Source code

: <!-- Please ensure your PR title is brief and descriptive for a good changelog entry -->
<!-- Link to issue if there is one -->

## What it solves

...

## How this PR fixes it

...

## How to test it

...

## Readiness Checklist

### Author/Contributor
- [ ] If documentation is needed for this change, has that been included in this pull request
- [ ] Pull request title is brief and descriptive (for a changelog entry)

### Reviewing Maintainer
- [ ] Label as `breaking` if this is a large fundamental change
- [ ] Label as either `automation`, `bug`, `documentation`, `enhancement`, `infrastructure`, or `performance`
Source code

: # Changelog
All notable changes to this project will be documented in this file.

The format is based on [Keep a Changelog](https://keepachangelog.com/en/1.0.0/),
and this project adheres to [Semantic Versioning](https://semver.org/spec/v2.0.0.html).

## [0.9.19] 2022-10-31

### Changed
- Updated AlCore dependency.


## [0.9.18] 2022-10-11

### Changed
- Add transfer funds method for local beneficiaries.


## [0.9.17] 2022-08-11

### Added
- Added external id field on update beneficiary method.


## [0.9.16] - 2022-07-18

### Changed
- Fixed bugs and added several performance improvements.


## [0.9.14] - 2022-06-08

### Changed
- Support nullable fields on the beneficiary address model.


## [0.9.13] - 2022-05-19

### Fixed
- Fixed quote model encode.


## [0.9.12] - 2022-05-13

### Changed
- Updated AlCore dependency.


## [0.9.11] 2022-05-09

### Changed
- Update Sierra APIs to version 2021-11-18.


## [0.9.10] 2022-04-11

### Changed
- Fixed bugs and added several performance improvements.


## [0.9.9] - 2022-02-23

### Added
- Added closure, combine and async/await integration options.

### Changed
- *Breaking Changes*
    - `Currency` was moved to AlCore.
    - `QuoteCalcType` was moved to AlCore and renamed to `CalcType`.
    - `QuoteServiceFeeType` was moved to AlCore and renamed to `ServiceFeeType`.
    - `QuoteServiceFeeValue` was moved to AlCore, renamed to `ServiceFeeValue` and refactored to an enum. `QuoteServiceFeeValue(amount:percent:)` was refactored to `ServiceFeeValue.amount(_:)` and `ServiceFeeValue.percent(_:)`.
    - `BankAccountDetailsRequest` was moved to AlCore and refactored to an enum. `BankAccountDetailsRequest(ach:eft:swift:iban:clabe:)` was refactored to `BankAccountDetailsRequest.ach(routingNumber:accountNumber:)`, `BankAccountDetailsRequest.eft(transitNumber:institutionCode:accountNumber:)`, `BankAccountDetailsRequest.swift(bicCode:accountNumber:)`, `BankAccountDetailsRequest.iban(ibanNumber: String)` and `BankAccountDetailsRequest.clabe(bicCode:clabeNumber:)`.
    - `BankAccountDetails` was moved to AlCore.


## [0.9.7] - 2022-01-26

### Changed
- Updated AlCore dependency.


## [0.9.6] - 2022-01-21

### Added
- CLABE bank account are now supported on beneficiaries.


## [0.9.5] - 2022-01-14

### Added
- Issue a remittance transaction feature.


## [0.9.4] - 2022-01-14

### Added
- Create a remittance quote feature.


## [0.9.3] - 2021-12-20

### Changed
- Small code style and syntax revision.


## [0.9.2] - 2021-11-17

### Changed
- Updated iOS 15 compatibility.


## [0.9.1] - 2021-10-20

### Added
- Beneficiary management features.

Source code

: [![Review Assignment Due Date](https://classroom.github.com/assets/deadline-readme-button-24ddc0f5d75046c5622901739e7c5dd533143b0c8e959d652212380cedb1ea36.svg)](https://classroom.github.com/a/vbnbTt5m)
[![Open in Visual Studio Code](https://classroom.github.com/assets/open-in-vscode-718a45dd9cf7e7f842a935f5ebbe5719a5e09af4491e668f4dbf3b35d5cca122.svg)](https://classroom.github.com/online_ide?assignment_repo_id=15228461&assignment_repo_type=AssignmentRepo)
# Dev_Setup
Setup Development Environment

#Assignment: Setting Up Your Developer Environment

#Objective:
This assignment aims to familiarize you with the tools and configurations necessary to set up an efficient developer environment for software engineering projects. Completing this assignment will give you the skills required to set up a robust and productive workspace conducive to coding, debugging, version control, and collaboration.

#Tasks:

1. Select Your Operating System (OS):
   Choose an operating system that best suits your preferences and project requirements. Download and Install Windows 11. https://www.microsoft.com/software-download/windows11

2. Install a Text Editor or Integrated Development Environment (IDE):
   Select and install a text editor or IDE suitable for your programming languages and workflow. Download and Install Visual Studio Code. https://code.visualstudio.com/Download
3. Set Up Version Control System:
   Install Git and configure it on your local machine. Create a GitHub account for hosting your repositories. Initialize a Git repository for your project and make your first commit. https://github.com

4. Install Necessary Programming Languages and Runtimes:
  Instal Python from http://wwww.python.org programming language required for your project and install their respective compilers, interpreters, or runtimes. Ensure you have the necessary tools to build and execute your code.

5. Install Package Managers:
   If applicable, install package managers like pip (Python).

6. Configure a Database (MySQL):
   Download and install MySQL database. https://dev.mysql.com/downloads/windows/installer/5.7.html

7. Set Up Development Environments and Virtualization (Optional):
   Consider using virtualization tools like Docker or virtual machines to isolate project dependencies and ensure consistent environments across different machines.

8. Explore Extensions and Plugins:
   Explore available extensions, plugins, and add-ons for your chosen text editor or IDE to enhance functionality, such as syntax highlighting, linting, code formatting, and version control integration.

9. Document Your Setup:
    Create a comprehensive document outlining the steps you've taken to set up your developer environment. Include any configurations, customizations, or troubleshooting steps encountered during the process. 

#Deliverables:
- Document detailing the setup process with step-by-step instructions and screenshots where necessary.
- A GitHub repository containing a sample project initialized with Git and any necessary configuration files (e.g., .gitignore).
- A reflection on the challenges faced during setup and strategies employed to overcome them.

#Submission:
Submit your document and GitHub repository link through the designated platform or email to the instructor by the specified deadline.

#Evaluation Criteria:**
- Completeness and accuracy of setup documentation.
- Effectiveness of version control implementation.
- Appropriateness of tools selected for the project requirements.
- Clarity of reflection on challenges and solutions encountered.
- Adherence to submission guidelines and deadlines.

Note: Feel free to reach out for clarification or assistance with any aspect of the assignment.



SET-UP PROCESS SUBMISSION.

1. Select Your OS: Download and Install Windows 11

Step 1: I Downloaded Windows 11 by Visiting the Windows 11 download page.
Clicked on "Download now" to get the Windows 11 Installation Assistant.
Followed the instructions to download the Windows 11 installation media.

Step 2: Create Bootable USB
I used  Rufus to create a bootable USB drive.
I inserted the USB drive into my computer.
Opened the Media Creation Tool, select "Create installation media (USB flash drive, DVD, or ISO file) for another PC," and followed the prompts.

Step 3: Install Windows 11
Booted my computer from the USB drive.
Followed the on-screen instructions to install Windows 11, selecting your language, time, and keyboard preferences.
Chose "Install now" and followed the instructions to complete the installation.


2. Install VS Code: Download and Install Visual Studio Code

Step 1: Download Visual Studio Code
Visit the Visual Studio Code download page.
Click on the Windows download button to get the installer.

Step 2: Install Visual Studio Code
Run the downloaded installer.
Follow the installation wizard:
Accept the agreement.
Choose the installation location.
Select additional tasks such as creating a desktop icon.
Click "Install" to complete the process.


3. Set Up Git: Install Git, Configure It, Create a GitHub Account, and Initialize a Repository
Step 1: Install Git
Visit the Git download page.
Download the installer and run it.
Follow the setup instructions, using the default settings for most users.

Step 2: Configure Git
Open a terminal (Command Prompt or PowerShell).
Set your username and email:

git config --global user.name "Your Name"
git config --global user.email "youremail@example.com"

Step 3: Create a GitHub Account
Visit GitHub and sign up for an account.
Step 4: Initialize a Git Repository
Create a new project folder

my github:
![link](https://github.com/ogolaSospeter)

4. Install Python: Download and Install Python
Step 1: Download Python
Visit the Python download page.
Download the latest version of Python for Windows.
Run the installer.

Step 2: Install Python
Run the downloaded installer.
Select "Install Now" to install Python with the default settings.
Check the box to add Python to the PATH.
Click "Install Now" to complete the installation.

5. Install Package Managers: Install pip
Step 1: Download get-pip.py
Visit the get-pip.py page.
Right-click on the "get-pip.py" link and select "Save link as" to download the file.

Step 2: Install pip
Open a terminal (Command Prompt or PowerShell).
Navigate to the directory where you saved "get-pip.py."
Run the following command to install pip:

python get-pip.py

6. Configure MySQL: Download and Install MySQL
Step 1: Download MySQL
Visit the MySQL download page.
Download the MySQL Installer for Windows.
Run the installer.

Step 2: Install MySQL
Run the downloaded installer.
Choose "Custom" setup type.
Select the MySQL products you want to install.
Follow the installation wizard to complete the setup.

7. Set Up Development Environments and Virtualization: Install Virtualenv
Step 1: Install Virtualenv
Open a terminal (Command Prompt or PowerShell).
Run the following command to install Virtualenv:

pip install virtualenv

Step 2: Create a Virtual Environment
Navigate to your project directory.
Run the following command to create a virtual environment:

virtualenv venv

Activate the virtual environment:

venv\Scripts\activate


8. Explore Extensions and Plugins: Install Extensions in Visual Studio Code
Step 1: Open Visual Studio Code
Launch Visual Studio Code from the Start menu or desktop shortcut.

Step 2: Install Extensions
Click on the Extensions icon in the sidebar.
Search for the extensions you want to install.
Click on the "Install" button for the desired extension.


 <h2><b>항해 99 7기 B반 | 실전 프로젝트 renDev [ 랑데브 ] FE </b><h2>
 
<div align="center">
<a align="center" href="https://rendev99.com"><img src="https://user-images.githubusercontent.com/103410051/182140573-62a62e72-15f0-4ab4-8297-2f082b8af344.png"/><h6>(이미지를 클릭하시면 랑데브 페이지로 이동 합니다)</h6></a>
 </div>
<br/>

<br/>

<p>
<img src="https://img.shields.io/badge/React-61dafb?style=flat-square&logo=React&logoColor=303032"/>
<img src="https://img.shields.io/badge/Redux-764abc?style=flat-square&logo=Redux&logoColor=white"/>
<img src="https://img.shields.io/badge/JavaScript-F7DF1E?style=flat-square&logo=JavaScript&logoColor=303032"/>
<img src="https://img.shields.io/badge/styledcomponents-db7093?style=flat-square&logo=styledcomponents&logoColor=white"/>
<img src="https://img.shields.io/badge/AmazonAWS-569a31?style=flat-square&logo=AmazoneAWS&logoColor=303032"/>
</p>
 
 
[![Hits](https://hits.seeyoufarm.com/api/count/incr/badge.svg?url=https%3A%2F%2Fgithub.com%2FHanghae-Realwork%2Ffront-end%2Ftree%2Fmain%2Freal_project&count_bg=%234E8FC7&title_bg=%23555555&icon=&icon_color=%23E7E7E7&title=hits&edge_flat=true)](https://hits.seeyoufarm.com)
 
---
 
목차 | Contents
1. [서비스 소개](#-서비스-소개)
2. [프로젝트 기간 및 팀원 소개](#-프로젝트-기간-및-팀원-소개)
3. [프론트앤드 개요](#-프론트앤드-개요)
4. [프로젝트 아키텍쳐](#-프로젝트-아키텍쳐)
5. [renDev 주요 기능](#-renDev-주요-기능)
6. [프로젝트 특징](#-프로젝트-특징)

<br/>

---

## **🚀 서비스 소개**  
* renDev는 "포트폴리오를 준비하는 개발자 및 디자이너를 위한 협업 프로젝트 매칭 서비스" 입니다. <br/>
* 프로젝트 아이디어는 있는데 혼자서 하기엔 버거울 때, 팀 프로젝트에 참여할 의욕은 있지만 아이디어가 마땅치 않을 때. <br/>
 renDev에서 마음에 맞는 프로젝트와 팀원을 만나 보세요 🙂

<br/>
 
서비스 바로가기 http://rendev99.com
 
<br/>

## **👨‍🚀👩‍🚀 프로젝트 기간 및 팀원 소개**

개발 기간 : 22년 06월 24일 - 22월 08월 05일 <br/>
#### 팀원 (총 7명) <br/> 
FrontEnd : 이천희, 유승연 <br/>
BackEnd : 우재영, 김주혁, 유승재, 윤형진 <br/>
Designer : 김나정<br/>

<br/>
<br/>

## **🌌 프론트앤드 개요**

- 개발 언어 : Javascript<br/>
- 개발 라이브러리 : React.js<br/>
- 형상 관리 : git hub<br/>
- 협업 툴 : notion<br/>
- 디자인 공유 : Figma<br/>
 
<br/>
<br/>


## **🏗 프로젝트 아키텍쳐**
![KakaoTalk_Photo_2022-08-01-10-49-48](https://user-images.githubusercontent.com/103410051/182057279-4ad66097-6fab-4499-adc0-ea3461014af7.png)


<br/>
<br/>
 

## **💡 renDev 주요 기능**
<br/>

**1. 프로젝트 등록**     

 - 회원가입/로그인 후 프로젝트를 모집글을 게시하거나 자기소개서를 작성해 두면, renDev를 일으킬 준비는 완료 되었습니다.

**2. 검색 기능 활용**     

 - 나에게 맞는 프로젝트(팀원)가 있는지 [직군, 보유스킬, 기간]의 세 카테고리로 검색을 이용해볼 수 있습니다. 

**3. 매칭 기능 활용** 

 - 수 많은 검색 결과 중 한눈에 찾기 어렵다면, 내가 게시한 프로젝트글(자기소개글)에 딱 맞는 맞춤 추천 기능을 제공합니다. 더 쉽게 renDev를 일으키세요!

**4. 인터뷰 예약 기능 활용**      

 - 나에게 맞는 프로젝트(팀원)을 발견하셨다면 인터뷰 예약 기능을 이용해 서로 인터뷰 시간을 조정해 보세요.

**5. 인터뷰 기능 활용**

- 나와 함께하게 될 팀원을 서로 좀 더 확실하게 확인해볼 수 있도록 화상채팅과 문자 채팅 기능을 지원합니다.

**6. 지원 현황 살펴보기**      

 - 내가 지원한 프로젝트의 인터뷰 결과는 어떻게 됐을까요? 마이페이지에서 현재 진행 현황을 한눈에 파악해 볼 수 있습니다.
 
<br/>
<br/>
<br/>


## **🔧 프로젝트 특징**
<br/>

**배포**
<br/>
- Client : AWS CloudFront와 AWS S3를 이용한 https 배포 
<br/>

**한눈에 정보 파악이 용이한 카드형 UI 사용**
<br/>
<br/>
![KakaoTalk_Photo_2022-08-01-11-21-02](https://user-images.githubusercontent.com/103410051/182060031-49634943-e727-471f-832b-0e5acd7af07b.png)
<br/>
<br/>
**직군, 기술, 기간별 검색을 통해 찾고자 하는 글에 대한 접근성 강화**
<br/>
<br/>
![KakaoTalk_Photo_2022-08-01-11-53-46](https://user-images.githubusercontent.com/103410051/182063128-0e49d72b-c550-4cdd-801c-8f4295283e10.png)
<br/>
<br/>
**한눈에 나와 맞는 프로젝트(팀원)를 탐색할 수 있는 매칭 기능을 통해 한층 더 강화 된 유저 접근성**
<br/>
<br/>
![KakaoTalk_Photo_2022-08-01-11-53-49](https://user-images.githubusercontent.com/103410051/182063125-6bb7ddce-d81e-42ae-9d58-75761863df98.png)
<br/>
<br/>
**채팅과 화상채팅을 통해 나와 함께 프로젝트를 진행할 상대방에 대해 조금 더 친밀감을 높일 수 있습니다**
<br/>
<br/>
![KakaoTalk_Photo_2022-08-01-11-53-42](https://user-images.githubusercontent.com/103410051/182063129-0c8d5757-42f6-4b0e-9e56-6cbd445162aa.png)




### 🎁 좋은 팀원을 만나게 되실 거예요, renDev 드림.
————————
> **Exercise requirements**:
Extract from the listing above the lines between the line containing "[![Open in Visual" and the line containing "Choose an operating", keeping both of those lines. Output nothing else.

> **Written answer**:
[![Open in Visual Studio Code](https://classroom.github.com/assets/open-in-vscode-718a45dd9cf7e7f842a935f5ebbe5719a5e09af4491e668f4dbf3b35d5cca122.svg)](https://classroom.github.com/online_ide?assignment_repo_id=15228461&assignment_repo_type=AssignmentRepo)
# Dev_Setup
Setup Development Environment

#Assignment: Setting Up Your Developer Environment

#Objective:
This assignment aims to familiarize you with the tools and configurations necessary to set up an efficient developer environment for software engineering projects. Completing this assignment will give you the skills required to set up a robust and productive workspace conducive to coding, debugging, version control, and collaboration.

#Tasks:

1. Select Your Operating System (OS):
   Choose an operating system that best suits your preferences and project requirements. Download and Install Windows 11. https://www.microsoft.com/software-download/windows11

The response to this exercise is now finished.